New MOE reporting requirements for ECEs

In its Early Learning Funding Update – April 2017, the Ministry of Education has said that ECE services, which receive Ministry income of more than $80,000 and completed a full financial year in 2016, must send audited financial statements to the MOE by 30 June 2017. There is the option of either applying the new PBE financial reporting standards or continue to follow existing Ministry reporting requirements.

From the 2016/17 financial year (reporting due to the Ministry 30 June 2018), all services required to follow the new reporting standards will be expected to do so – this is essentially all registered Charities. The Ministry will advise those services not required to report under the new accounting standards for the year end 2017 what to do.

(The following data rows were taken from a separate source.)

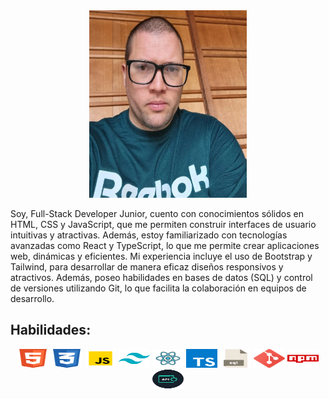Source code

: <center>
  <img src="https://github.com/Juanqui89/Juanqui89/blob/main/Foto2.webp" width="50%" height="300" alt="Foto Mia"/>
</center>


<p>Soy, Full-Stack Developer Junior, cuento con conocimientos sólidos en HTML, CSS y JavaScript, que me permiten construir interfaces de usuario intuitivas y atractivas. Además, estoy familiarizado con tecnologías avanzadas como React y TypeScript, lo que me permite crear aplicaciones web, dinámicas y eficientes. Mi experiencia incluye el uso de Bootstrap y Tailwind, para desarrollar de manera eficaz diseños responsivos y atractivos. Además, poseo habilidades en bases de datos (SQL) y control de versiones utilizando Git, lo que facilita la colaboración en equipos de desarrollo.</p>



<h2>Habilidades:</h2>

<div style="text-align: center;">
  <img src="https://github.com/Juanqui89/Juanqui89/blob/main/html5.svg" width="50" height="30" alt="HTML"/>
  <img src="https://github.com/Juanqui89/Juanqui89/blob/main/css3.svg" width="50" height="30" alt="CSS"/>
  <img src="https://github.com/Juanqui89/Juanqui89/blob/main/javascript.svg" width="50" height="30" alt="JavaScript"/>
  <img src="https://github.com/Juanqui89/Juanqui89/blob/main/tailwind.svg" width="50" height="30" alt="Tailwind"/>
  <img src="https://github.com/Juanqui89/Juanqui89/blob/main/react.svg" width="50" height="30" alt="React"/>
  <img src="https://github.com/Juanqui89/Juanqui89/blob/main/typescript-icon.svg" width="50" height="30" alt="TypeScript"/>
  <img src="https://github.com/Juanqui89/Juanqui89/blob/main/sql.svg" width="50" height="30" alt="SQL"/>
  <img src="https://github.com/Juanqui89/Juanqui89/blob/main/git.svg" width="50" height="30" alt="GIT"/>
  <img src="https://github.com/Juanqui89/Juanqui89/blob/main/npm.svg" width="50" height="30" alt="NPM"/>
  <img src="https://github.com/Juanqui89/Juanqui89/blob/main/api-removebg-preview.png" width="50" height="30" alt="APIs"/>
</div>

We have confirmed with the Ministry that ECEs with operating expenditure under $500,000 are not required to have the Statement of Service Performance or Entity Information statement audited.


Team News

Annual conference upskills our team

In February, our teams from around New Zealand converged on Wellington for our annual Moore Stephens New Zealand conference. This was a great time for us to discuss and learn about changes in the audit and financial reporting world, and touch base with our colleagues from Australia.

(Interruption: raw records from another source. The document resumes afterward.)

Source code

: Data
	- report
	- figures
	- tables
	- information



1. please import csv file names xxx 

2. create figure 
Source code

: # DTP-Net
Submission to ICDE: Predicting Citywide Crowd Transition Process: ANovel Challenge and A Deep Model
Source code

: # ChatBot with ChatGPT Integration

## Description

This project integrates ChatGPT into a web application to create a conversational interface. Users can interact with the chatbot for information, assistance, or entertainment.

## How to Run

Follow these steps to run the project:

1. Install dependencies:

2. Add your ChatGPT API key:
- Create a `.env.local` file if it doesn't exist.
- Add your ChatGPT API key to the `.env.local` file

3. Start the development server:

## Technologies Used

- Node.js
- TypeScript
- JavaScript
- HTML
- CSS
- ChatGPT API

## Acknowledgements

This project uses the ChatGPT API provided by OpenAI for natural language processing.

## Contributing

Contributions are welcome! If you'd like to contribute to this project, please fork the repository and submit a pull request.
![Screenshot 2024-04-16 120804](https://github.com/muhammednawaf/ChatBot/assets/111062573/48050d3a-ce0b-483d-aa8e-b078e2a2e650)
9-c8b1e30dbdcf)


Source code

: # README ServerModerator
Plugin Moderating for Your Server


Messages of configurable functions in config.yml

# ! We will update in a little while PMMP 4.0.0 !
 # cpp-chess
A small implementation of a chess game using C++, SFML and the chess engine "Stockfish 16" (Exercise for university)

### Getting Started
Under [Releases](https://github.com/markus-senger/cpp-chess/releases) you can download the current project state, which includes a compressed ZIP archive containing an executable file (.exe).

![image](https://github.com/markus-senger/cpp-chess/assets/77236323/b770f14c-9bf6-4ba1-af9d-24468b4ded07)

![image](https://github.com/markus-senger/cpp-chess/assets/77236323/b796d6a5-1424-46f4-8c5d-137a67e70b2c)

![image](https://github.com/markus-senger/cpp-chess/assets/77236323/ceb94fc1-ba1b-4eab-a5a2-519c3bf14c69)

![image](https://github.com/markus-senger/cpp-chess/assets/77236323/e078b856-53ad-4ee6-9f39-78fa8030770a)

After almost 30 years as partner, Richard Ineson has retired from Moore Stephens Markhams. You can read more about Richard’s contributions and his future plans here. 

Richard’s retirement led to the opportunity of amalgamating the Christchurch and Auckland audit practices, which took place on 1 April this year. The current audit team in Christchurch is still based there and led by Desere Arbuthnot, with Craig Hemphill now head of both Auckland and Christchurch Audit.

We are expecting to add two new members to the Christchurch audit team shortly.


In addition to the news outlined above, we welcomed Stuart Hansen late last year. Stuart qualified with one of the big four firms before embarking on a career with St John Ambulance before rejoining audit.


We’re currently in the busy season with auditing over 50 schools and colleges on behalf of the Auditor General.

We have recently acquired two Wellington-based audit practices, and welcome these new clients to our care. This is testament to our commitment to being a dedicated audit and assurance practice.

Daniel Trail recently joined as an auditor.